Des SDF et des personnes errantes, une gare SNCF, Marseille, un espace de circulation pour les un·es, un lieu de ressources pour d’autres, « des gens « en plus » de tous ceux qui ont une activité ordinaire »…
Véronique Le Goaziou analyse « ce que l’on sait », quelques éléments chiffrés et les personnes non comptabilisées, « ce nombre n’inclut pas les personnes qui n’ont aucun recours aux services existants et ne couvre pas non plus toutes les structures d’accueil ni les services s’adressant à des populations spécifiques comme les mineurs ou les demandeurs d’asile, par exemple », des données sur les inégalités et les personnes mal-logées, des situations de grande misère, des parcours semés d’embuches…

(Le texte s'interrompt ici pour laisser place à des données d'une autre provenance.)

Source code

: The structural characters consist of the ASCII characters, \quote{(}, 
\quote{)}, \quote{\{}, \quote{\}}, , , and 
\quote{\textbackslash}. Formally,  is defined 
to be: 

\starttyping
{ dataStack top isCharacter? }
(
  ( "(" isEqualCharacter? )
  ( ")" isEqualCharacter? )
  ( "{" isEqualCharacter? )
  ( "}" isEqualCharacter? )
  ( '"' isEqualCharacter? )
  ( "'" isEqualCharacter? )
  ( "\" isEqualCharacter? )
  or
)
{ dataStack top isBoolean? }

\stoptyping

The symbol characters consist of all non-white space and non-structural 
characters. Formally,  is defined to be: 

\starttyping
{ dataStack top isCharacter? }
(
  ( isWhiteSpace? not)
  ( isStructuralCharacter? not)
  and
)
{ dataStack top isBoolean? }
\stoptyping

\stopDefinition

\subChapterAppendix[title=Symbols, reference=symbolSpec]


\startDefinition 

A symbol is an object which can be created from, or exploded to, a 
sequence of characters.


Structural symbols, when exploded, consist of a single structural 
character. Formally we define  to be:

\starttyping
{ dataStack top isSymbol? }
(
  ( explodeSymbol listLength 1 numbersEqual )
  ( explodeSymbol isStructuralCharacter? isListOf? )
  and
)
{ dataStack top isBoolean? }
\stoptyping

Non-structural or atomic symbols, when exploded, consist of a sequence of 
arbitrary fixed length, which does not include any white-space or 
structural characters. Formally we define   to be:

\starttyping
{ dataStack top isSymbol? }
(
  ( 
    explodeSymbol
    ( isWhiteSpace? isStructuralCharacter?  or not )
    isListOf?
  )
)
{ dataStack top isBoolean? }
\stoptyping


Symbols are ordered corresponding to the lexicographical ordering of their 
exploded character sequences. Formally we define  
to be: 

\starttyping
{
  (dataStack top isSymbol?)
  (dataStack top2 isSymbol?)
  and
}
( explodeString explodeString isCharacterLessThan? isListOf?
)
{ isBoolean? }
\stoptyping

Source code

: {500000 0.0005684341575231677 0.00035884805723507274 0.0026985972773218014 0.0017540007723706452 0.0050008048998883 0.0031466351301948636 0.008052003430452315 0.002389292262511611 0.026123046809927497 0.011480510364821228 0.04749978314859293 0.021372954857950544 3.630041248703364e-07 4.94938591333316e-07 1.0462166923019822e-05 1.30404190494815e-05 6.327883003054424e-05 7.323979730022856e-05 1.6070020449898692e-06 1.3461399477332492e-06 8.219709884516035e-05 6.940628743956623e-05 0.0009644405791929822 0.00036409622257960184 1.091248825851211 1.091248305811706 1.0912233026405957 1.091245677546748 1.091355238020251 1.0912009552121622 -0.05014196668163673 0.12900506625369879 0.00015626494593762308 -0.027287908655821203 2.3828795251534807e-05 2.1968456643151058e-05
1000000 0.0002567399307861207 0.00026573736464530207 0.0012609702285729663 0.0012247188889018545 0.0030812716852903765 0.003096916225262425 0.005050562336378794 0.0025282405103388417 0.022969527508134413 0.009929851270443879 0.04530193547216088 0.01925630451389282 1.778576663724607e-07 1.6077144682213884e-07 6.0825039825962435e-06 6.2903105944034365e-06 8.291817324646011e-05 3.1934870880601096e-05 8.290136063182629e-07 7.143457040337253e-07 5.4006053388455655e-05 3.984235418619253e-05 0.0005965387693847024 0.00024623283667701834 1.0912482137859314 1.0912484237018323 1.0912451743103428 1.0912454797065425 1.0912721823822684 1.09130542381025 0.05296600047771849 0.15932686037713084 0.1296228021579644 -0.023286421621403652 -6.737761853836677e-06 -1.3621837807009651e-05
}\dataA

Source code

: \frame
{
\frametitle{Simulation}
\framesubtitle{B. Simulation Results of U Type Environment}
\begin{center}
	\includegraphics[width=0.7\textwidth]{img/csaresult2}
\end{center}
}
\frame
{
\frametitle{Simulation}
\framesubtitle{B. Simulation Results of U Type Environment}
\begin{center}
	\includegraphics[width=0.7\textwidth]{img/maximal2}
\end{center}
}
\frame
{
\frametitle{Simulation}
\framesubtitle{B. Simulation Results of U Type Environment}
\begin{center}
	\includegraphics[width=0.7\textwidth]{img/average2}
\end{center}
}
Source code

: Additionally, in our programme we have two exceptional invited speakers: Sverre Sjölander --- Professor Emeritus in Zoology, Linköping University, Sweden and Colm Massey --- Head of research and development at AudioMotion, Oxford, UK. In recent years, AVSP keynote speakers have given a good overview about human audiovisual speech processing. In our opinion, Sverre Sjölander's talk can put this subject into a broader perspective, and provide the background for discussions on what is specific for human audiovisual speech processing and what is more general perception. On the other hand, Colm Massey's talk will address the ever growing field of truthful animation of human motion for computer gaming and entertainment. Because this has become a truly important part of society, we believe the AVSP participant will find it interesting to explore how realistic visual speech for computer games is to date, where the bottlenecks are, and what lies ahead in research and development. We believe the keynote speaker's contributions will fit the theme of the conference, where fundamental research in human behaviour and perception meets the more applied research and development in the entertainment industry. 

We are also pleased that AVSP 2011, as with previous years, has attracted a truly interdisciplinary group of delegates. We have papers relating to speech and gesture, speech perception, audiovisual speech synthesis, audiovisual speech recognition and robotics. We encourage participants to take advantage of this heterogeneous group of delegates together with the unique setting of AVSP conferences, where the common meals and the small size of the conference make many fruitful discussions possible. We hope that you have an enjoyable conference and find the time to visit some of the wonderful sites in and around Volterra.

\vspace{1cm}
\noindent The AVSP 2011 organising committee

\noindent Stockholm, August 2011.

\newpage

Elle revient sur des éléments d’histoire, les errant·es puni·es de peines de prison ou envoyé·es dans des asiles, sur les financements principalement mis en œuvre par des associations…
« La politique fonctionne sommairement selon le triptyque suivant : a) l’accueil et l’urgence, via le Samu social, des équipes de maraudes, des accueils de jour et des centres d’hébergement d’urgence ; b) l’insertion, par des séjours de plus longue durée dans des foyers ou dans des logements, avec un accompagnement social ; c) l’accès au logement autonome et à une vie sociale conforme aux attendus d’aisance minimale. Et le processus fonctionne en escalier, une étape après l’autre, bien que cette doctrine d’action soit en concurrence depuis plusieurs années avec la philosophie du logement d’abord, qu’il semble toutefois difficile de mettre en œuvre et qui en est aujourd’hui encore à un stade expérimental (en France) ».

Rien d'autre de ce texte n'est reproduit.